The European Commission has given the green light for the law approved by the Parliament concerning the reduced VAT rate of 5% for the acquisition primary residence, Finance Minister Makis Keravnos said on Monday.
In June 2023 the parliament approved a law imposing a reduced VAT rate of 5% for the first 130 square metres of a primary residence which was put in effect in November 2023. However, the Commission initially insisted on imposing a reduced VAT rate only for the initial 110 square metres.

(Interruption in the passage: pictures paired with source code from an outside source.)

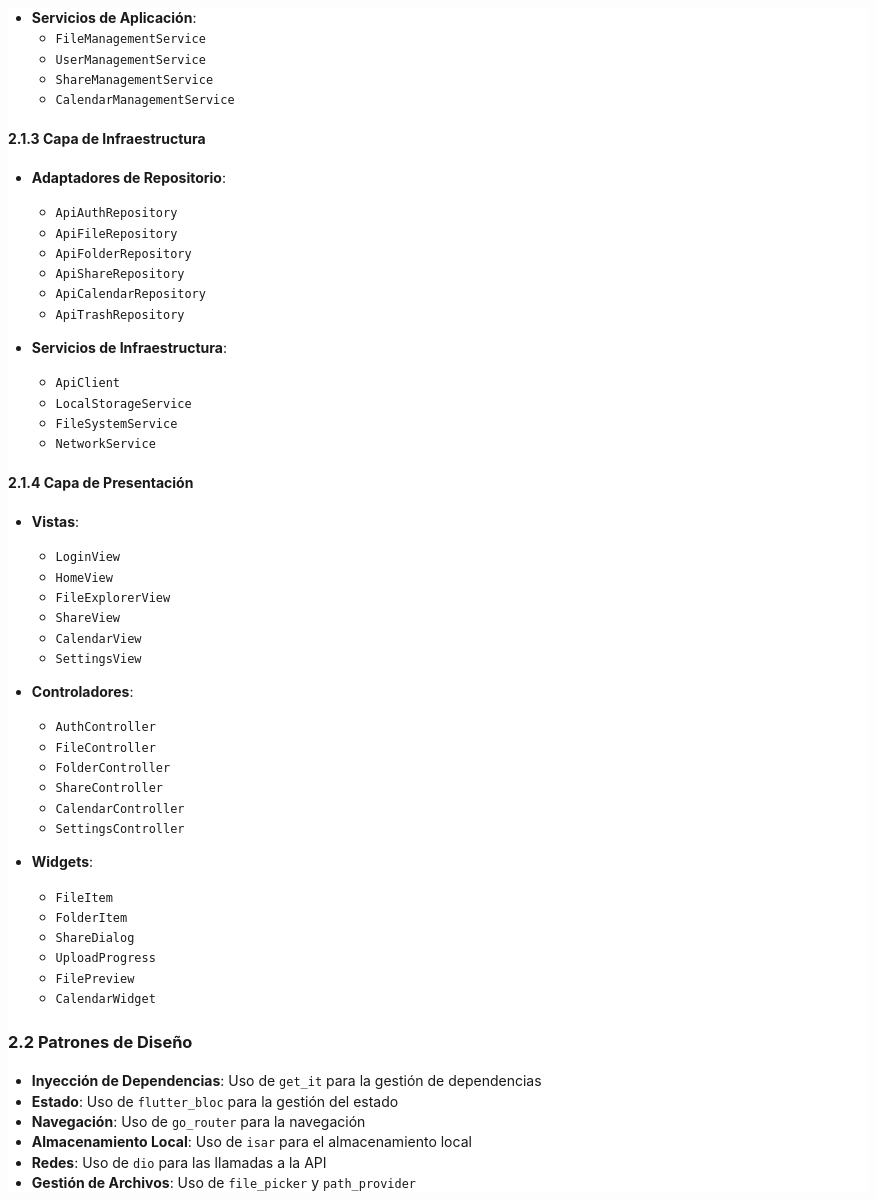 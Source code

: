 - **Servicios de Aplicación**:
  - `FileManagementService`
  - `UserManagementService`
  - `ShareManagementService`
  - `CalendarManagementService`

#### 2.1.3 Capa de Infraestructura
- **Adaptadores de Repositorio**:
  - `ApiAuthRepository`
  - `ApiFileRepository`
  - `ApiFolderRepository`
  - `ApiShareRepository`
  - `ApiCalendarRepository`
  - `ApiTrashRepository`

- **Servicios de Infraestructura**:
  - `ApiClient`
  - `LocalStorageService`
  - `FileSystemService`
  - `NetworkService`

#### 2.1.4 Capa de Presentación
- **Vistas**:
  - `LoginView`
  - `HomeView`
  - `FileExplorerView`
  - `ShareView`
  - `CalendarView`
  - `SettingsView`

- **Controladores**:
  - `AuthController`
  - `FileController`
  - `FolderController`
  - `ShareController`
  - `CalendarController`
  - `SettingsController`

- **Widgets**:
  - `FileItem`
  - `FolderItem`
  - `ShareDialog`
  - `UploadProgress`
  - `FilePreview`
  - `CalendarWidget`

### 2.2 Patrones de Diseño

- **Inyección de Dependencias**: Uso de `get_it` para la gestión de dependencias
- **Estado**: Uso de `flutter_bloc` para la gestión del estado
- **Navegación**: Uso de `go_router` para la navegación
- **Almacenamiento Local**: Uso de `isar` para el almacenamiento local
- **Redes**: Uso de `dio` para las llamadas a la API
- **Gestión de Archivos**: Uso de `file_picker` y `path_provider`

The Finance Minister held numerous contacts with the EU Finance Commissioner and the head of the competent Directorate-General in a bid to secure the Commission’s consent.
The law, as approved by the Parliament, provides that the reduced VAT rate applies to the first 130 square metres of a primary residence, provided that the value of a primary residence was up to €350,000, while the total transaction value did not exceed €475,000, and the total constructed internal areas did not exceed 190 square metres.
Keravnos said that “tremendous efforts” have been made to secure the Commission’s green light, noting that he repeatedly met with the EU Finance Commissioner Paolo Gentiloni and the head of the competent DG advocating for the approval of the legislation enacted by the Parliament.
“I am happy to announce that the European Commission has approved the reduced VAT rate of 5% either for a house or an apartment for the first 130 square metres of a value of up to €350,000, provided that the residence does not exceed 190 square metres in area and €475,000 in value, that is, as the law was approved by Parliament,” he said.
Fiscal buffers could tackle geopolitical disruptions
Responding to a question whether public finances could tackle disruptions stemming from geopolitical tensions in the region, Keravnos recalled that the Finance Ministry and the government pursue a prudent fiscal policy “precisely to be able to tackle events and developments which cannot be foreseen.”
Many businesspeople in Cyprus have expressed fears over the war between Israel and militant group Hamas in the neighbouring Gaza Strip as well as the impact of attacks by Houthi on commercial ships in the Red Sea on the economy.
“Therefore, we have a budget in surplus for 2024 and the budget has safety clauses to tackle these disruptions and geopolitical developments and the ensuing negative impact,” Keravnos added.